I don't often comment, but your entire post and all the comments have just lifted a huge weight off my shoulders. My two kids (with another on the way) usually get too much tv, not enough baths, jammie days most days, and all the wrong food except at dinner time in name of survival. While not ideal, they know they are loved and they thrive. I am a Survivor Mom! Thank you for letting me join the tribe!

My husband and I refer to our household as Survivor: Child Island. It is absofuckinglutely survival conditions out here. We even have a conch.

I'm so glad I'm not the only parent who doesn't bathe her kid every day. Or even every other day. If she comes home visibly dirty, she'll probably get a bath... or at the very least, a "shoot, we forgot to give her a bath" wipe down before school the next morning. Heh.

Last weekend, we left her with a sitter for a few hours and were so giddy about the prospect of an afternoon by ourselves that we forgot to feed her lunch. Thankfully the sitter got her an ice cream cone--problem solved!

I have no idea why I haven't heard from the Mother of the Year Council yet... my award must have been lost in the mail. That's what I tell myself.

And we only have ONE. I have no idea how I'm going to manage with two. Kudos to those of you with 2+.

The #1 sign of success for me is when I go to bed at night and the kids AND the parents are all still alive. So yeah, I'm a Survivor (as well as Surviving) Mom. If that means that we watched TV while eating cheetos, naked and with dirty teeth all while the dishes are stacked in the sink and the laundry is getting rewashed for the 10th time in 3 days. We all survived.

Survivor parenting. Awesome!!!! Never been an every day bather either, but I do let them stay in there like an hour playing, I call it marinating. Maybe they get extra clean that way???

ROCK ON SISTER!

I'm totally a Survivor Mom - as a matter of fact, we just got back from the ER...seems one 5yo boy, water and wood flooring don't mix well, lol.

Baths every day? I don't freaking think so - especially now that there's a three month old in the house, and I'm the only one that does baths!

Much better than "Who's going to care in 100 years?" mother or "Are they fed and wearing clothes?" parenting. Please count me in. You are my tribe. Now, if I could get my husband to see this wisdom. If he tells me one more time about how our children should get a bath every single night -- when he happens to be working nights, no less -- I'm going to become "That Mom who Strangled her kids' dad in frustration".

BTW, I do not bathe them every night. Not happening.

Love it! I've always loathed all the labels people--other women especially--assign themselves. Love "Survivor Mom" though. At the end of the day all that matters is that we haven't killed them--or ourselves--and our sanity is somewhat intact. Just so we can do it all again the next day.

Thanks for the laugh.

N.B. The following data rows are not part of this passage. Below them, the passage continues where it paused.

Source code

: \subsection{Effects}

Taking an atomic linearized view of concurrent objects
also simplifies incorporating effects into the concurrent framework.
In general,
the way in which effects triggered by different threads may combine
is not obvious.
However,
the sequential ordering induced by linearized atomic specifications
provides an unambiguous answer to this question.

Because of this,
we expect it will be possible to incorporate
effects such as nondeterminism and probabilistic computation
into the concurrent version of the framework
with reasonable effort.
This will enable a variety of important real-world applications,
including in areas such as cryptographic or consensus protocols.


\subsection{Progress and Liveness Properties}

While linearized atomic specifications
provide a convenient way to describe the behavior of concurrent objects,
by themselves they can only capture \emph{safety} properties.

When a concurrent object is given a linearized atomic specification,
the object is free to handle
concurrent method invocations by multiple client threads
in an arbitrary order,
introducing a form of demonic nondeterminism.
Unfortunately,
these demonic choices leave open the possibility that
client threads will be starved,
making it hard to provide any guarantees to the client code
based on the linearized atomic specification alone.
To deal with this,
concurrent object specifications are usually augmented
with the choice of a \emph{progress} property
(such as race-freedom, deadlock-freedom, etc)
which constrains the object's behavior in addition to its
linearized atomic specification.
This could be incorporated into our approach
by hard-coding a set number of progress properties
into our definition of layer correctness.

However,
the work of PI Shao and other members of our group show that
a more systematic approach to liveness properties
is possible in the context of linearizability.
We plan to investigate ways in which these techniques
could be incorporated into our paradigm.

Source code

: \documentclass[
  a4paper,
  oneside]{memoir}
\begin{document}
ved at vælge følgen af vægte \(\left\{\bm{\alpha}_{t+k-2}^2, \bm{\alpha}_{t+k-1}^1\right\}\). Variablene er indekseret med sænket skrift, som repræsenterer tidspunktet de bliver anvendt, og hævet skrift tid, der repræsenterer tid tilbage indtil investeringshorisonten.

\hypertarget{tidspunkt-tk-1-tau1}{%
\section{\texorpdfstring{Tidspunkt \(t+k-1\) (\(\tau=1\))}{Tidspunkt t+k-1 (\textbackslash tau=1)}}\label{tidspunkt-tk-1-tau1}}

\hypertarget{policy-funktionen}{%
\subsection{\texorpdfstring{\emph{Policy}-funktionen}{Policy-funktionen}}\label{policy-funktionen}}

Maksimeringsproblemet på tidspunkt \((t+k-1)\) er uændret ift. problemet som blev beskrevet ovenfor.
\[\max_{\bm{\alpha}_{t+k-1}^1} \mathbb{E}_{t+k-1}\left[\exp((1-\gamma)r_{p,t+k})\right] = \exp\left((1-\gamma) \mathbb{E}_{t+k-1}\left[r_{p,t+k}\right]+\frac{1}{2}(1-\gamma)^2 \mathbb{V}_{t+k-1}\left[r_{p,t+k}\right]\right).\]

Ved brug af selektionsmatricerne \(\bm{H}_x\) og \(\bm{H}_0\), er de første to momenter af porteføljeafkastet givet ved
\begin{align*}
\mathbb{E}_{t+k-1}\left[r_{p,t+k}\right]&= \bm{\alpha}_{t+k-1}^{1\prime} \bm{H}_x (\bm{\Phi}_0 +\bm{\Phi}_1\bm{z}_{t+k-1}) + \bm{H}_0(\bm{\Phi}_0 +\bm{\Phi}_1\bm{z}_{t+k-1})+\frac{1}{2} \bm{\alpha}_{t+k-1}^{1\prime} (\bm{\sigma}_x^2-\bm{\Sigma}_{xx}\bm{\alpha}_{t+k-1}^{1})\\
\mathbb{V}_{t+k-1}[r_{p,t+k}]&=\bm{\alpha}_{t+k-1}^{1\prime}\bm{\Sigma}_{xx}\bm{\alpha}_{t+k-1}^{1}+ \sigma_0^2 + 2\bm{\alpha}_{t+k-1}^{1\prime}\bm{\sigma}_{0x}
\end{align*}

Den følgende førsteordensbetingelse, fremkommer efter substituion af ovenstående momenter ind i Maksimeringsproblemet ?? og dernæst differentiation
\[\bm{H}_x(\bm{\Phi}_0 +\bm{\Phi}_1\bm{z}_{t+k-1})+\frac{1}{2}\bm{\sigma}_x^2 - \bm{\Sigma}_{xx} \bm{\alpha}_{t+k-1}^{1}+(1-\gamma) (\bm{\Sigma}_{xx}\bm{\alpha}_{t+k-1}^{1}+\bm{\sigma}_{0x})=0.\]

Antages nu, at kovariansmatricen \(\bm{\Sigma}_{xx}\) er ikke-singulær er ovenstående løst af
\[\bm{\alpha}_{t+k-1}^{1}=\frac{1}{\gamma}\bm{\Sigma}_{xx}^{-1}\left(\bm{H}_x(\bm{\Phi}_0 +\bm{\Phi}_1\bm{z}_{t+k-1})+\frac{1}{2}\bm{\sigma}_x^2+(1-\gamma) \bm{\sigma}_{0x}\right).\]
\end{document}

Cheers!
VB

Omg 'I will not be voted off this motherfucking island' priceless. When my friends ask me how my life is going with kids, I always answer 'just trying to keep my sanity!!!'

Hilarious. This made me laugh out loud. Thank you, again, for sharing what I have thought so many times. And Cece, your comment about Aaron brought tears to my eyes. Thank you!

Not too much more I can add; but again AMEN Sister!!!

I only wish that at the end, when they each survive to adulthood, that we won a million bucks. That'd be great.

Amen sister. I'm sure the FedEx guy who came to my door was surprised to find a naked-except-for-his-snow-boots on Boy Child answer the door. It's how we roll around here.

Non-organic Play-dough ground into the carpet? Check.

Breakfast for dinner? Check.

TV on a little more than it should be? Check.

At the end of the day, happy, healthy, loved SLEEPING kids are my job well-done reward. And then it's Wine o'Clock.

AMEN!

This is one label I can embrace. Also, it's shorter than my "Does it really matter in the grand scheme of things?" label.

Who knew what I was doing had a label. Go figure. Sometimes it takes all the energy I have to not ask to be voted off the island--but I love my island inhabitants and all their crazy.

I'm so glad I've finally found my tribe! "It's not that I'm letting him do whatever keeps him busy for more than 3 seconds, it's that I'm Survivor Mom! So back off and give my child back my keys, cell phone and wallet, thankyouverymuch"

I was my mom's 5th kid, spread over 15 years. I KNOW. When I was about 8, she told me not to go out in some jeans with huge holes in the knees. I said "Mom, no one is going to come up to you and say "Lady, your kid has holes in her jeans."" She loved that idea and ran with it. She pretty much quit caring what I wore, since it was ok with both of us.

I think I've been part of that movement from the beginning :o)

Perfect moniker. I have 3 kids, pregnant with the 4th, and most days its like trying to corral cats while standing on one foot, blindfolded. If I get through until bedtime without blood, fire, or broken anything? I'm patting myself on the back.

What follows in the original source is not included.